What the exercise asks
Could you please reproduce all the records below exactly, leaving out the images?

Stored dataset items
◇ ◇ ◇ ◇ ◇

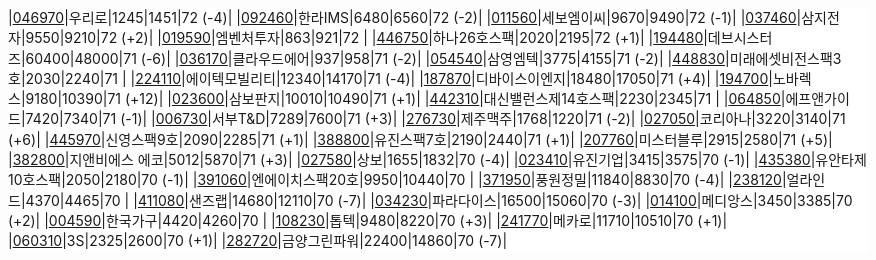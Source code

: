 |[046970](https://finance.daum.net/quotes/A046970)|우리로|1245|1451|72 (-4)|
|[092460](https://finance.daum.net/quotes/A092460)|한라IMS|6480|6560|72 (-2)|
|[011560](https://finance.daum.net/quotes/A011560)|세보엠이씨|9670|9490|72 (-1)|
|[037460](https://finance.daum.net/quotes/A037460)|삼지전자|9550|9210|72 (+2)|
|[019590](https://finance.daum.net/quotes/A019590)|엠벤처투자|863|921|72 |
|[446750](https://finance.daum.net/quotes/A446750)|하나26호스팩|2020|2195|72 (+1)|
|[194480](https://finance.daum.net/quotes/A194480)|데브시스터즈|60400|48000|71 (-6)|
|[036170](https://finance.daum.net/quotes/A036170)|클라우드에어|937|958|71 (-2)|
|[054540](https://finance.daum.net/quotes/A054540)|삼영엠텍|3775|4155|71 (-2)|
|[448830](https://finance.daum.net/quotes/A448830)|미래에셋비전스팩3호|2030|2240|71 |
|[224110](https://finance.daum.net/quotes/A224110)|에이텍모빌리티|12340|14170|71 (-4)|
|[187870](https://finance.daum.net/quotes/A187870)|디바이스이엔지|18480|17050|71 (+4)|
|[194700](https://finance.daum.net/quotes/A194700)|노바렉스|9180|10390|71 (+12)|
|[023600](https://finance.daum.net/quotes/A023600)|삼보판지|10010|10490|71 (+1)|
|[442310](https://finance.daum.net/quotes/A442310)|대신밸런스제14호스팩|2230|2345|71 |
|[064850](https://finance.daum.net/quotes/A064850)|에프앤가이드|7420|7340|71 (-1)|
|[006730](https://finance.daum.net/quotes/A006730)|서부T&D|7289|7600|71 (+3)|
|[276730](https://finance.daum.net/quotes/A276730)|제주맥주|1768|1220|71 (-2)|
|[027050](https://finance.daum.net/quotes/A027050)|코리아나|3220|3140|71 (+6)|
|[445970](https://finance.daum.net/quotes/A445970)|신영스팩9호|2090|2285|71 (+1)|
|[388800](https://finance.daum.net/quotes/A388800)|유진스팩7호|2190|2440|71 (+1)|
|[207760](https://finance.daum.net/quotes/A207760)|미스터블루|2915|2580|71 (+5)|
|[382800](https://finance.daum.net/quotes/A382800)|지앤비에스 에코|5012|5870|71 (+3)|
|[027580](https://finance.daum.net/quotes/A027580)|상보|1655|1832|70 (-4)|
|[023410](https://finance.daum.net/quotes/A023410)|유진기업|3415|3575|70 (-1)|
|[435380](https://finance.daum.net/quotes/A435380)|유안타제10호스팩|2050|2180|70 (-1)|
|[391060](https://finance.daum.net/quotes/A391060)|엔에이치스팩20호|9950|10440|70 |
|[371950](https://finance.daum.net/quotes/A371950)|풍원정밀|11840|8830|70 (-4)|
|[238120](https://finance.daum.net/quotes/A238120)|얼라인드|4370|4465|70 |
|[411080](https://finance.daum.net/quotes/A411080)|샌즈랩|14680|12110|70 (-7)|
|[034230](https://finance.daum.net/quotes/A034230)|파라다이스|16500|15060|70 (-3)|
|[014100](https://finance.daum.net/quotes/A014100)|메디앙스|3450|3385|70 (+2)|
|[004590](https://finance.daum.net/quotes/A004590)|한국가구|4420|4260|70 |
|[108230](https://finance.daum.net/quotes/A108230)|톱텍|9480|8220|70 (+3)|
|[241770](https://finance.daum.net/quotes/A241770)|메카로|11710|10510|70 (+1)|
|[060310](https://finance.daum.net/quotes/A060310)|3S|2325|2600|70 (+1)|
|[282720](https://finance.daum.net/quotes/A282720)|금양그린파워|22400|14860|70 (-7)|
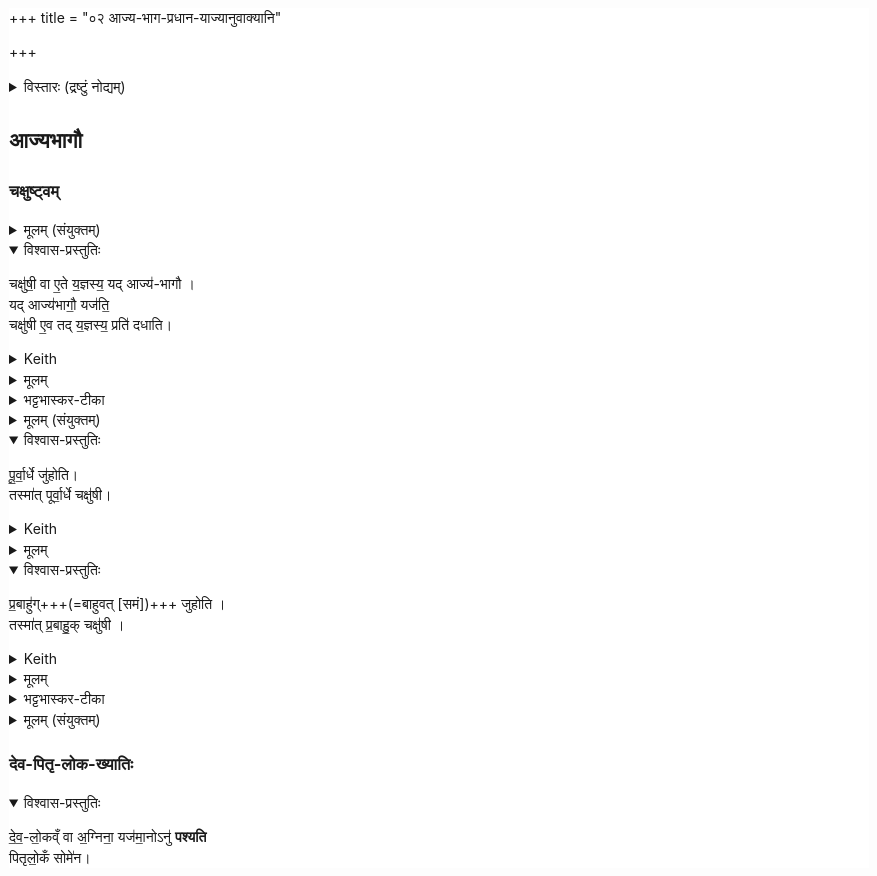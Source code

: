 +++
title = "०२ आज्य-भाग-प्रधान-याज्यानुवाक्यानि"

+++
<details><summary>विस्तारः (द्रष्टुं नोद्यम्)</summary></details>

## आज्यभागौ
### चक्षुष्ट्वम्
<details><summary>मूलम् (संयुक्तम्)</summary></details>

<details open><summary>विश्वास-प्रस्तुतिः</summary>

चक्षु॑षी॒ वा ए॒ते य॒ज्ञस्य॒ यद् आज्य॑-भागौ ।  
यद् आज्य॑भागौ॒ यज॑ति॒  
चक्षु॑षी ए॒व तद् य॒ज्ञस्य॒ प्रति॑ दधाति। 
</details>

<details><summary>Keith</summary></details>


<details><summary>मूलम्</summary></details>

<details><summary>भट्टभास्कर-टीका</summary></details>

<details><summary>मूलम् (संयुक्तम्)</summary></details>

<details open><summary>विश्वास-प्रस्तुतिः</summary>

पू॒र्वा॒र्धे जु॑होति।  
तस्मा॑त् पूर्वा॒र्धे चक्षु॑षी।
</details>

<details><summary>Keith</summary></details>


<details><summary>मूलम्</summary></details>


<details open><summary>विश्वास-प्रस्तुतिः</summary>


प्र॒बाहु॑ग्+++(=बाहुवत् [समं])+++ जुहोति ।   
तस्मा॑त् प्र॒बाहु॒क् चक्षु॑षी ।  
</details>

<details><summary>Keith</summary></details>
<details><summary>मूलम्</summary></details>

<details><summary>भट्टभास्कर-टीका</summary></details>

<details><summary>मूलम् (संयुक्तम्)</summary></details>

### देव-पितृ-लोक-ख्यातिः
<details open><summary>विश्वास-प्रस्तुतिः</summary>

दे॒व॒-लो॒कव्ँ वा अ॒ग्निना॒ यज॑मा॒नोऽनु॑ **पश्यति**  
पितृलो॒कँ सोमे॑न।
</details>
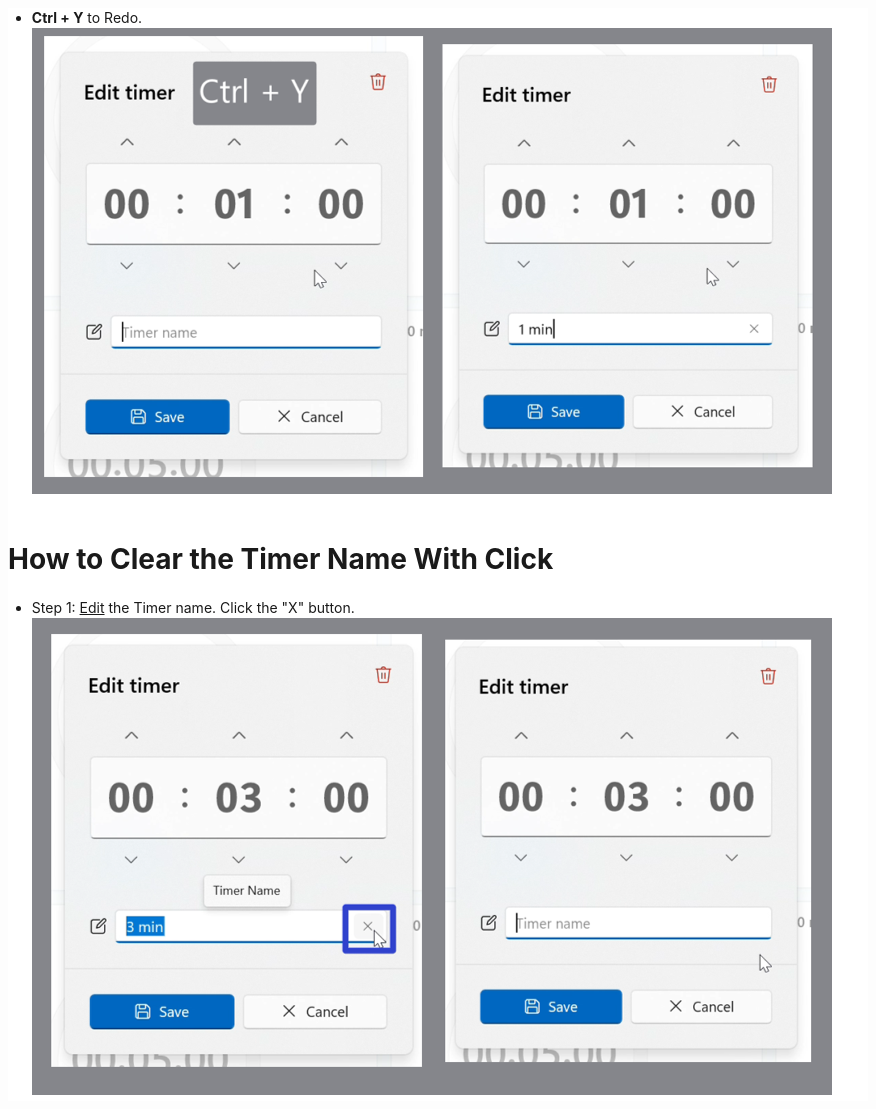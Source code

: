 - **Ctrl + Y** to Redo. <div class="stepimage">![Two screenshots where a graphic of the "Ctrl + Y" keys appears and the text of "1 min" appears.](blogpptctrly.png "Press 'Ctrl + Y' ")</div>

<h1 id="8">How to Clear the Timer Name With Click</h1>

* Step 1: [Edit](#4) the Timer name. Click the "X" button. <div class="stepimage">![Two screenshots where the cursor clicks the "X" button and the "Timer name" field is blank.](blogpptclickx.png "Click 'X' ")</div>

◇ ◇ ◇ ◇ ◇

Answer to this problem
Source code

: |[046970](https://finance.daum.net/quotes/A046970)|우리로|1245|1451|72 (-4)|
|[092460](https://finance.daum.net/quotes/A092460)|한라IMS|6480|6560|72 (-2)|
|[011560](https://finance.daum.net/quotes/A011560)|세보엠이씨|9670|9490|72 (-1)|
|[037460](https://finance.daum.net/quotes/A037460)|삼지전자|9550|9210|72 (+2)|
|[019590](https://finance.daum.net/quotes/A019590)|엠벤처투자|863|921|72 |
|[446750](https://finance.daum.net/quotes/A446750)|하나26호스팩|2020|2195|72 (+1)|
|[194480](https://finance.daum.net/quotes/A194480)|데브시스터즈|60400|48000|71 (-6)|
|[036170](https://finance.daum.net/quotes/A036170)|클라우드에어|937|958|71 (-2)|
|[054540](https://finance.daum.net/quotes/A054540)|삼영엠텍|3775|4155|71 (-2)|
|[448830](https://finance.daum.net/quotes/A448830)|미래에셋비전스팩3호|2030|2240|71 |
|[224110](https://finance.daum.net/quotes/A224110)|에이텍모빌리티|12340|14170|71 (-4)|
|[187870](https://finance.daum.net/quotes/A187870)|디바이스이엔지|18480|17050|71 (+4)|
|[194700](https://finance.daum.net/quotes/A194700)|노바렉스|9180|10390|71 (+12)|
|[023600](https://finance.daum.net/quotes/A023600)|삼보판지|10010|10490|71 (+1)|
|[442310](https://finance.daum.net/quotes/A442310)|대신밸런스제14호스팩|2230|2345|71 |
|[064850](https://finance.daum.net/quotes/A064850)|에프앤가이드|7420|7340|71 (-1)|
|[006730](https://finance.daum.net/quotes/A006730)|서부T&D|7289|7600|71 (+3)|
|[276730](https://finance.daum.net/quotes/A276730)|제주맥주|1768|1220|71 (-2)|
|[027050](https://finance.daum.net/quotes/A027050)|코리아나|3220|3140|71 (+6)|
|[445970](https://finance.daum.net/quotes/A445970)|신영스팩9호|2090|2285|71 (+1)|
|[388800](https://finance.daum.net/quotes/A388800)|유진스팩7호|2190|2440|71 (+1)|
|[207760](https://finance.daum.net/quotes/A207760)|미스터블루|2915|2580|71 (+5)|
|[382800](https://finance.daum.net/quotes/A382800)|지앤비에스 에코|5012|5870|71 (+3)|
|[027580](https://finance.daum.net/quotes/A027580)|상보|1655|1832|70 (-4)|
|[023410](https://finance.daum.net/quotes/A023410)|유진기업|3415|3575|70 (-1)|
|[435380](https://finance.daum.net/quotes/A435380)|유안타제10호스팩|2050|2180|70 (-1)|
|[391060](https://finance.daum.net/quotes/A391060)|엔에이치스팩20호|9950|10440|70 |
|[371950](https://finance.daum.net/quotes/A371950)|풍원정밀|11840|8830|70 (-4)|
|[238120](https://finance.daum.net/quotes/A238120)|얼라인드|4370|4465|70 |
|[411080](https://finance.daum.net/quotes/A411080)|샌즈랩|14680|12110|70 (-7)|
|[034230](https://finance.daum.net/quotes/A034230)|파라다이스|16500|15060|70 (-3)|
|[014100](https://finance.daum.net/quotes/A014100)|메디앙스|3450|3385|70 (+2)|
|[004590](https://finance.daum.net/quotes/A004590)|한국가구|4420|4260|70 |
|[108230](https://finance.daum.net/quotes/A108230)|톱텍|9480|8220|70 (+3)|
|[241770](https://finance.daum.net/quotes/A241770)|메카로|11710|10510|70 (+1)|
|[060310](https://finance.daum.net/quotes/A060310)|3S|2325|2600|70 (+1)|
|[282720](https://finance.daum.net/quotes/A282720)|금양그린파워|22400|14860|70 (-7)|
Source code

: +++
title = "०२ आज्य-भाग-प्रधान-याज्यानुवाक्यानि"

+++
<details><summary>विस्तारः (द्रष्टुं नोद्यम्)</summary></details>

## आज्यभागौ
### चक्षुष्ट्वम्
<details><summary>मूलम् (संयुक्तम्)</summary></details>

<details open><summary>विश्वास-प्रस्तुतिः</summary>

चक्षु॑षी॒ वा ए॒ते य॒ज्ञस्य॒ यद् आज्य॑-भागौ ।  
यद् आज्य॑भागौ॒ यज॑ति॒  
चक्षु॑षी ए॒व तद् य॒ज्ञस्य॒ प्रति॑ दधाति। 
</details>

<details><summary>Keith</summary></details>


<details><summary>मूलम्</summary></details>

<details><summary>भट्टभास्कर-टीका</summary></details>

<details><summary>मूलम् (संयुक्तम्)</summary></details>

<details open><summary>विश्वास-प्रस्तुतिः</summary>

पू॒र्वा॒र्धे जु॑होति।  
तस्मा॑त् पूर्वा॒र्धे चक्षु॑षी।
</details>

<details><summary>Keith</summary></details>


<details><summary>मूलम्</summary></details>


<details open><summary>विश्वास-प्रस्तुतिः</summary>


प्र॒बाहु॑ग्+++(=बाहुवत् [समं])+++ जुहोति ।   
तस्मा॑त् प्र॒बाहु॒क् चक्षु॑षी ।  
</details>

<details><summary>Keith</summary></details>
<details><summary>मूलम्</summary></details>

<details><summary>भट्टभास्कर-टीका</summary></details>

<details><summary>मूलम् (संयुक्तम्)</summary></details>

### देव-पितृ-लोक-ख्यातिः
<details open><summary>विश्वास-प्रस्तुतिः</summary>

दे॒व॒-लो॒कव्ँ वा अ॒ग्निना॒ यज॑मा॒नोऽनु॑ **पश्यति**  
पितृलो॒कँ सोमे॑न।
</details>
Source code

: - **Ctrl + Y** to Redo. <div class="stepimage">![Two screenshots where a graphic of the "Ctrl + Y" keys appears and the text of "1 min" appears.](blogpptctrly.png "Press 'Ctrl + Y' ")</div>

<h1 id="8">How to Clear the Timer Name With Click</h1>

* Step 1: [Edit](#4) the Timer name. Click the "X" button. <div class="stepimage">![Two screenshots where the cursor clicks the "X" button and the "Timer name" field is blank.](blogpptclickx.png "Click 'X' ")</div>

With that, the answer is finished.